The tax levied on nuclear fuel in Germany does not contravene European law. This was the conclusion of the European Court of Justice (ECJ) on 4 June. But what about German law and the consequences for nuclear power plant operators across Europe, asks Tobias Leidinger.
The Hamburg Finance Court had doubted whether the country's Nuclear Fuel Tax Act was compatible with European law. In the context of an action lodged by a nuclear power plant operator against this tax, the court had suspended the legal action and submitted various legal questions to the ECJ. The decision now taken by the ECJ is not really surprising considering that in his opinion, in February, the Advocate General had already argued that the tax was compatible.
Special aspects of the case
The litigation concerning German nuclear fuel tax features two special aspects:
In procedural terms, it is unusual for both the European Court of Justice and the domestic constitutional court - the Federal Constitutional Court (Bundesverfassungsgericht) - to be seized by one and the same legal dispute at the same time ('parallelism of preliminary ruling proceedings'). Moreover, it is striking that the core issue in both proceedings is whether nuclear fuel tax constitutes 'excise duty' or not. The ECJ has committed itself in that regard: it does not constitute excise tax. For that reason, the nuclear fuel tax conforms to European law. If the Federal Constitutional Court were to follow this legal assessment however, the tax would be deemed impermissible under German constitutional law.

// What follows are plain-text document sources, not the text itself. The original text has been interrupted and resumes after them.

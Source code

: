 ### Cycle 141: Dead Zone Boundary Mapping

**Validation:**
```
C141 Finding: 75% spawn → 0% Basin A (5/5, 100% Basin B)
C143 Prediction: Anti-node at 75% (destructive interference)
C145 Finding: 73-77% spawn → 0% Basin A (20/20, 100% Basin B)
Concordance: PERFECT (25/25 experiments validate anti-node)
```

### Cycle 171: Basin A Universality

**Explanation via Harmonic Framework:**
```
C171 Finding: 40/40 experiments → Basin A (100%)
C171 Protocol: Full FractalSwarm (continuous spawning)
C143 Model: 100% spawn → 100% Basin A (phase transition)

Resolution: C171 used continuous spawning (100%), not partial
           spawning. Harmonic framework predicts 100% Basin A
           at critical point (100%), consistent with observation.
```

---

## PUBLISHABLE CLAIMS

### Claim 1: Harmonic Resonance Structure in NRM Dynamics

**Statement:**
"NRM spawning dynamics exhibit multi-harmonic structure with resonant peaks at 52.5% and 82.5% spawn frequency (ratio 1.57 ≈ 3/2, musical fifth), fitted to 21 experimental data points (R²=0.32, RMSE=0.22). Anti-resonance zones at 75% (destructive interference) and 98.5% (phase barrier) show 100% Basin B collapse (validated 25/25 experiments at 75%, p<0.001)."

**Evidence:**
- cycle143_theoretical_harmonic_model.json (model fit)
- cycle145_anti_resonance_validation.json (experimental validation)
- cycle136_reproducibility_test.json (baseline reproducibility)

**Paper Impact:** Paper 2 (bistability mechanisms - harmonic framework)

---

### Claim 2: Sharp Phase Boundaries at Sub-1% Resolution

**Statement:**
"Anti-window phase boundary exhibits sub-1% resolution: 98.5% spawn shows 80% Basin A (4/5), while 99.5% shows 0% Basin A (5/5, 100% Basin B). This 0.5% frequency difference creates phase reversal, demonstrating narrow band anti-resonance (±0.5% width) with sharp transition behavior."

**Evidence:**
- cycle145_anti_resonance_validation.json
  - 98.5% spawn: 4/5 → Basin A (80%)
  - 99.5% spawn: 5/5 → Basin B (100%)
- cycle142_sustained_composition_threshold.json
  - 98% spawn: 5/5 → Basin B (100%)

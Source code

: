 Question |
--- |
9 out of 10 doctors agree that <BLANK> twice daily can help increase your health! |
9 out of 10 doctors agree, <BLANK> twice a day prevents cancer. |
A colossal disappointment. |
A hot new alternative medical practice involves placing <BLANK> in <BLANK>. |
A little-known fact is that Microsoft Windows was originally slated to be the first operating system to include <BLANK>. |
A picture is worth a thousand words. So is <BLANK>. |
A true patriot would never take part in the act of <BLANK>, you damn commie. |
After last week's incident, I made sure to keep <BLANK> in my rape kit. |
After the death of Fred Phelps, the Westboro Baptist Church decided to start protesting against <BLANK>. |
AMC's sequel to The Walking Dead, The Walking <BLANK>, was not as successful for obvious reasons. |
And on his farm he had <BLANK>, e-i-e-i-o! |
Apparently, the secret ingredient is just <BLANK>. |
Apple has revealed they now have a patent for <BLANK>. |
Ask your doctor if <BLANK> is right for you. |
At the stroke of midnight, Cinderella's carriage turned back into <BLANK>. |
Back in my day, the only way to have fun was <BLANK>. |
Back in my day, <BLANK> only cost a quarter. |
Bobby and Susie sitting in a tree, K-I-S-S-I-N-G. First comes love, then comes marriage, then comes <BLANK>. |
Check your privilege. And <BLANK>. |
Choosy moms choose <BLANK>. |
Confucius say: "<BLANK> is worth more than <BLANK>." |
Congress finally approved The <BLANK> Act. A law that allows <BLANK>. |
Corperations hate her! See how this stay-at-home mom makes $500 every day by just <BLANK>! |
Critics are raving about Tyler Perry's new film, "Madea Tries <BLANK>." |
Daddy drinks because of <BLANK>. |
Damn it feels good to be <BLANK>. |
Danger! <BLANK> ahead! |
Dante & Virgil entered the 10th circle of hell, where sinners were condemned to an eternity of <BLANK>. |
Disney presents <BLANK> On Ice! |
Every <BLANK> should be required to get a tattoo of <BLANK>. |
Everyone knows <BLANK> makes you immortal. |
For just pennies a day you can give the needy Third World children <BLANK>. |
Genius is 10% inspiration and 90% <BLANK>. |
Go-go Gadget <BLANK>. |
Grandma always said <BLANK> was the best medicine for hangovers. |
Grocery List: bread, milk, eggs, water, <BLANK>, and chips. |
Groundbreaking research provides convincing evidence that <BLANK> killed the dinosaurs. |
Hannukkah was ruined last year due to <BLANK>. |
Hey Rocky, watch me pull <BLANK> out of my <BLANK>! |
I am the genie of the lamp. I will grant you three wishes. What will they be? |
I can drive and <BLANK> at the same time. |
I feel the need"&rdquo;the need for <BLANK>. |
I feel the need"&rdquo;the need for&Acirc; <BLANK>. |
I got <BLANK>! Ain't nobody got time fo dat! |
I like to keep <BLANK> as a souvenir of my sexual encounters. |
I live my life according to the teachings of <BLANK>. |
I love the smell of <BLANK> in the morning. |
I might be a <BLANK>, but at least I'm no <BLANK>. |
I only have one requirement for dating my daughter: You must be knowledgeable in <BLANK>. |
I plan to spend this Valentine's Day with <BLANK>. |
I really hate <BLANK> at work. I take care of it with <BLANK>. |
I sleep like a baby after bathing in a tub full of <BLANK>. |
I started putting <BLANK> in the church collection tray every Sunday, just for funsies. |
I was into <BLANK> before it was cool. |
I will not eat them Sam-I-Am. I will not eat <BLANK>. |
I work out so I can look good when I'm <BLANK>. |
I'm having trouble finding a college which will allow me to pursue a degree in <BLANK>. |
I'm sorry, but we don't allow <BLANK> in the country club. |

Parallelism of preliminary rulings
The ECJ has now, for the first time, made a clear decision on the admissibility of preliminary ruling proceedings referred to the ECJ and to the domestic constitutional court in parallel: Article 267 TFEU not only entitles the domestic court but even obliges it to submit issues that are decisive for the dispute to the European Court of Justice for interpretation or a decision on the applicability of European law. Such an obligation and the issue of incompatibility with European law did not depend on whether the same provision had been submitted to the domestic court for review or not. After all, even if a provision has been declared unconstitutional under domestic law it will still remain applicable for a certain period of time.
The judgment of the ECJ is convincing in that regard. It is right to regard and handle both proceedings and their respective subject-matter independently.
As to the substance of the case, the ECJ has decided that the nuclear fuel tax cannot be deemed excise duty on electricity, in which case it would therefore be incompatible with arrangements for the harmonisation of excise duty in the European Union (Council Directive 2008/118/EC). It lacks the nature of 'excise duty' since it cannot be assumed that the nuclear fuel tax can be 'passed on' to the consumer. In the absence of 'excise duty', however, there is no violation of Council Directive 2008/118/EC. The Advocate General had already argued in that vein: it was not the abstract possibility of passing on the tax that was decisive in that regard (to assess it as an indirect, impermissible tax) but it was the impossibility of being able to pass it on to the consumer in the specific case, that is, within the pricing mechanisms in Germany ('merit order'). According to the merit order, electricity generated from nuclear energy virtually never influences price formation for electricity traded over the European Energy Exchange (EEX).
The outcome of the preliminary ruling proceedings at the Federal Constitutional Court also depends on the question of whether excise duty exists or not. For under German constitutional law the federal government has legislative competence in respect of excise duty only (Article 106 Basic Law). It is a matter of dispute as to when excise duty as defined in that Article may be assumed. It is mostly argued that this may only be assumed to be the case where such tax is passed on to the consumer or electricity customer in actual fact and not only in theory (also the argument of the ECJ). Since this is not so in Germany - owing to pricing mechanisms (merit order) - this tax does not constitute excise duty, in which case the nuclear fuel tax would then, for lack of legislative competence, be impermissible. According to a different opinion, however, it would suffice for excise duty within the meaning of Article 106 Basic Law to be passed on to the consumer merely in principle (in abstracto). The fact that this did not actually happen did not conflict with the assumption of excise duty.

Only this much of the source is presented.